Saved entries:

#####

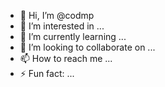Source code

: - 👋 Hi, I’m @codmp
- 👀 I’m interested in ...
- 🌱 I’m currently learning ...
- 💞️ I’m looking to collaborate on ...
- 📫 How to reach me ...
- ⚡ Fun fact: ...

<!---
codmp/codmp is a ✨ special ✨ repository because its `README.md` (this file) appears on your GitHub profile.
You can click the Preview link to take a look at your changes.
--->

#####

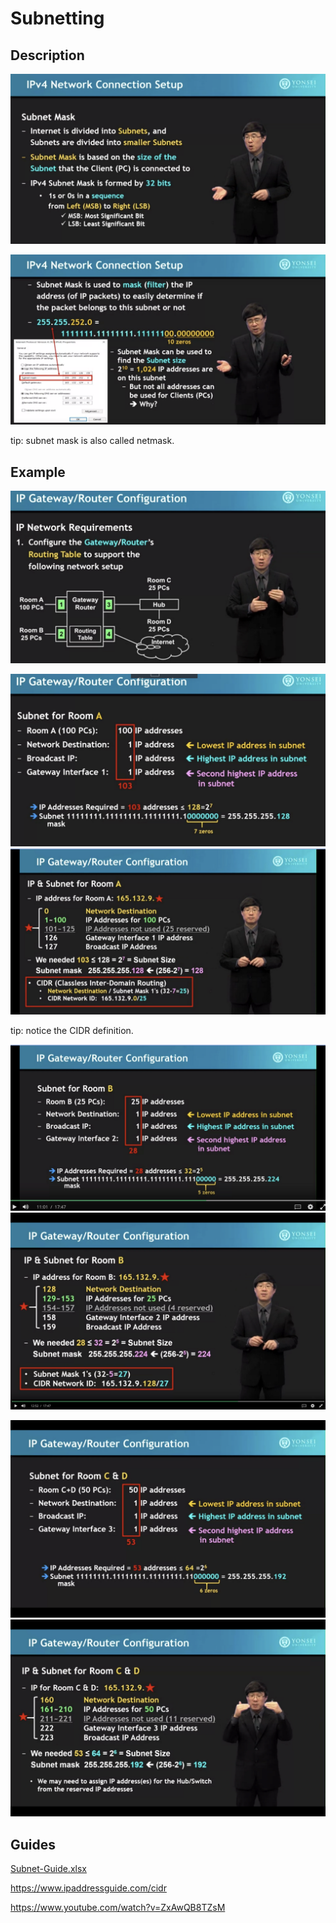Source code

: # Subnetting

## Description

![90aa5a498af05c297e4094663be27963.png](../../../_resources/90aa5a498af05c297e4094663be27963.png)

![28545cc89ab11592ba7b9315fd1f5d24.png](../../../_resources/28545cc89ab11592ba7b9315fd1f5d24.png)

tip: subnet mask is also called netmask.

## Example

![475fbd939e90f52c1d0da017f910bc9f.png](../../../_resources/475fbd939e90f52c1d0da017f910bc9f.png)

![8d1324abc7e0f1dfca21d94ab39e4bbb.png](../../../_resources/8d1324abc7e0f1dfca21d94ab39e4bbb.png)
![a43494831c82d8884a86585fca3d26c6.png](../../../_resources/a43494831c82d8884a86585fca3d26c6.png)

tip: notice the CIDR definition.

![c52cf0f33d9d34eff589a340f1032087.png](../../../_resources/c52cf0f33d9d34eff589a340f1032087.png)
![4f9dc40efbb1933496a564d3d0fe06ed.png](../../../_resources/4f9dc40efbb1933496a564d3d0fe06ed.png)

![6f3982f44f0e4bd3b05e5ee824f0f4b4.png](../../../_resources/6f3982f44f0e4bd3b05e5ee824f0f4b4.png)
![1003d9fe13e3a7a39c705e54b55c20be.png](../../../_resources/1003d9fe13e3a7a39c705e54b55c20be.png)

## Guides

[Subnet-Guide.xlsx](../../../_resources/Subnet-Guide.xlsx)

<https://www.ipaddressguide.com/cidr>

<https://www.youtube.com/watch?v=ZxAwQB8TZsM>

#####

Task to complete:
What is the number of lines in the data that include "codmp"? Answer with that number alone.

Answer box:
2